Sessions went further on Wednesday when he introduced an Opioid Fraud and Abuse Detection Unit, which assigned 12 federal prosecutors to focus solely on investigating and prosecuting opioid-related health care fraud cases in a dozen locations around the country.
Funding for treatment
The Department of Health and Human Services has provided opioid-related funding, administering grants totaling $485 million to all 50 states in April, $70 million in grants for treatment in May, and about $80 million for drug court treatment services in July.

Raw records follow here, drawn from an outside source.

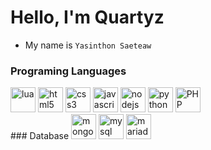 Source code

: # Hello, I'm Quartyz

* My name is ```Yasinthon Saeteaw```

### Programing Languages 
<div class="container flex flex-col">
  <img src="https://skillicons.dev/icons?i=lua" alt="lua" title="lua" width="40" height="40"/>
  <img src="https://skillicons.dev/icons?i=html" alt="html5" title="HTML" width="40" height="40"/>
  <img src="https://skillicons.dev/icons?i=css" alt="css3" title="CSS" width="40" height="40"/>
  <img src="https://skillicons.dev/icons?i=js" alt="javascript" title="JavaScript" width="40" height="40"/> 
  <img src="https://skillicons.dev/icons?i=nodejs" alt="nodejs" title="Node.js" width="40" height="40"/> 
  <img src="https://skillicons.dev/icons?i=py" alt="python" title="Python" width="40" height="40"/>
  <img src="https://skillicons.dev/icons?i=php" alt="PHP" title="PHP" width="40" height="40"/>
</div>
### Database
<img src="https://skillicons.dev/icons?i=mongodb" alt="mongodb" title="mongodb" width="40" height="40"/>
<img src="https://skillicons.dev/icons?i=mysql" alt="mysql" title="mysql" width="40" height="40"/>
<img src="https://skillicons.dev/icons?i=mariadb" alt="mariadb" title="mariadb" width="40" height="40"/>
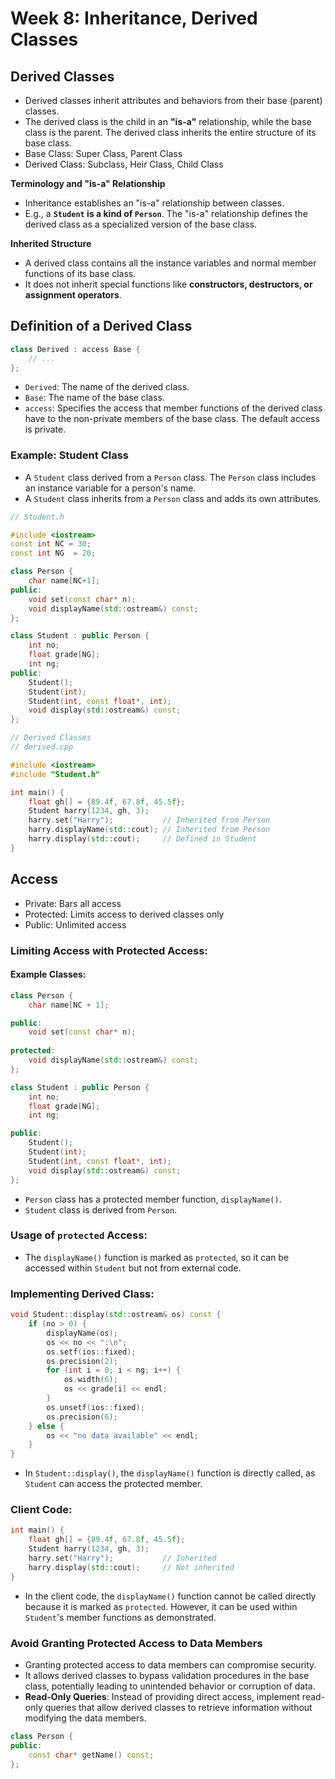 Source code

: # Week 8: Inheritance, Derived Classes

## Derived Classes

- Derived classes inherit attributes and behaviors from their base (parent) classes.
- The derived class is the child in an **"is-a"** relationship, while the base class is the parent. The derived class inherits the entire structure of its base class.
- Base Class: Super Class, Parent Class
- Derived Class: Subclass, Heir Class, Child Class

**Terminology and "is-a" Relationship**

- Inheritance establishes an "is-a" relationship between classes.
- E.g., a **`Student` is a kind of `Person`**. The "is-a" relationship defines the derived class as a specialized version of the base class.

**Inherited Structure**

- A derived class contains all the instance variables and normal member functions of its base class.
- It does not inherit special functions like **constructors, destructors, or assignment operators**.

## Definition of a Derived Class

```cpp
class Derived : access Base {
    // ...
};
```

- `Derived`: The name of the derived class.
- `Base`: The name of the base class.
- `access`: Specifies the access that member functions of the derived class have to the non-private members of the base class. The default access is private.

### Example: Student Class

- A `Student` class derived from a `Person` class. The `Person` class includes an instance variable for a person's name.
- A `Student` class inherits from a `Person` class and adds its own attributes.

```cpp
// Student.h

#include <iostream>
const int NC = 30;
const int NG  = 20;

class Person {
    char name[NC+1];
public:
    void set(const char* n);
    void displayName(std::ostream&) const;
};

class Student : public Person {
    int no;
    float grade[NG];
    int ng;
public:
    Student();
    Student(int);
    Student(int, const float*, int);
    void display(std::ostream&) const;
};
```

```cpp
// Derived Classes
// derived.cpp

#include <iostream>
#include "Student.h"

int main() {
    float gh[] = {89.4f, 67.8f, 45.5f};
    Student harry(1234, gh, 3);
    harry.set("Harry");           // Inherited from Person
    harry.displayName(std::cout); // Inherited from Person
    harry.display(std::cout);     // Defined in Student
}
```

## Access

- Private: Bars all access
- Protected: Limits access to derived classes only
- Public: Unlimited access

### Limiting Access with Protected Access:

#### Example Classes:

```cpp
class Person {
    char name[NC + 1];

public:
    void set(const char* n);
    
protected:
    void displayName(std::ostream&) const;
};

class Student : public Person {
    int no;
    float grade[NG];
    int ng;

public:
    Student();
    Student(int);
    Student(int, const float*, int);
    void display(std::ostream&) const;
};
```

- `Person` class has a protected member function, `displayName()`.
- `Student` class is derived from `Person`.

### Usage of `protected` Access:

- The `displayName()` function is marked as `protected`, so it can be accessed within `Student` but not from external code.

### Implementing Derived Class:

```cpp
void Student::display(std::ostream& os) const {
    if (no > 0) {
        displayName(os);
        os << no << ":\n";
        os.setf(ios::fixed);
        os.precision(2);
        for (int i = 0; i < ng; i++) {
            os.width(6);
            os << grade[i] << endl;
        }
        os.unsetf(ios::fixed);
        os.precision(6);
    } else {
        os << "no data available" << endl;
    }
}
```

- In `Student::display()`, the `displayName()` function is directly called, as `Student` can access the protected member.

### Client Code:

```cpp
int main() {
    float gh[] = {89.4f, 67.8f, 45.5f};
    Student harry(1234, gh, 3);
    harry.set("Harry");           // Inherited
    harry.display(std::cout);     // Not inherited
}
```

- In the client code, the `displayName()` function cannot be called directly because it is marked as `protected`. However, it can be used within `Student`'s member functions as demonstrated.

### Avoid Granting Protected Access to Data Members

- Granting protected access to data members can compromise security.
- It allows derived classes to bypass validation procedures in the base class, potentially leading to unintended behavior or corruption of data.
- **Read-Only Queries**: Instead of providing direct access, implement read-only queries that allow derived classes to retrieve information without modifying the data members.

```cpp
class Person {
public:
    const char* getName() const;
};
```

But as the Trump administration funded state programs to combat the opioid crisis, the President pressured Republican lawmakers to repeal and replace the Affordable Care Act, a move that would have dramatically cut funding for addiction treatment — a key pressure point for Republican Sens. Shelley Moore Capito of West Virginia and Rob Portman of Ohio, two states hit hard by the epidemic.
With the exception of the Senate’s final “skinny” repeal bill, each GOP health care plan would have substantially rolled back the ACA’s Medicaid expansion. Medicaid now pays for one-fourth of all substance abuse treatment, up from about one-tenth in 1986.
Trump has yet to propose specific legislation to combat the crisis.
Correction: The graphic in this story has been updated to correct the number of times Trump tweeted about drugs since inauguration.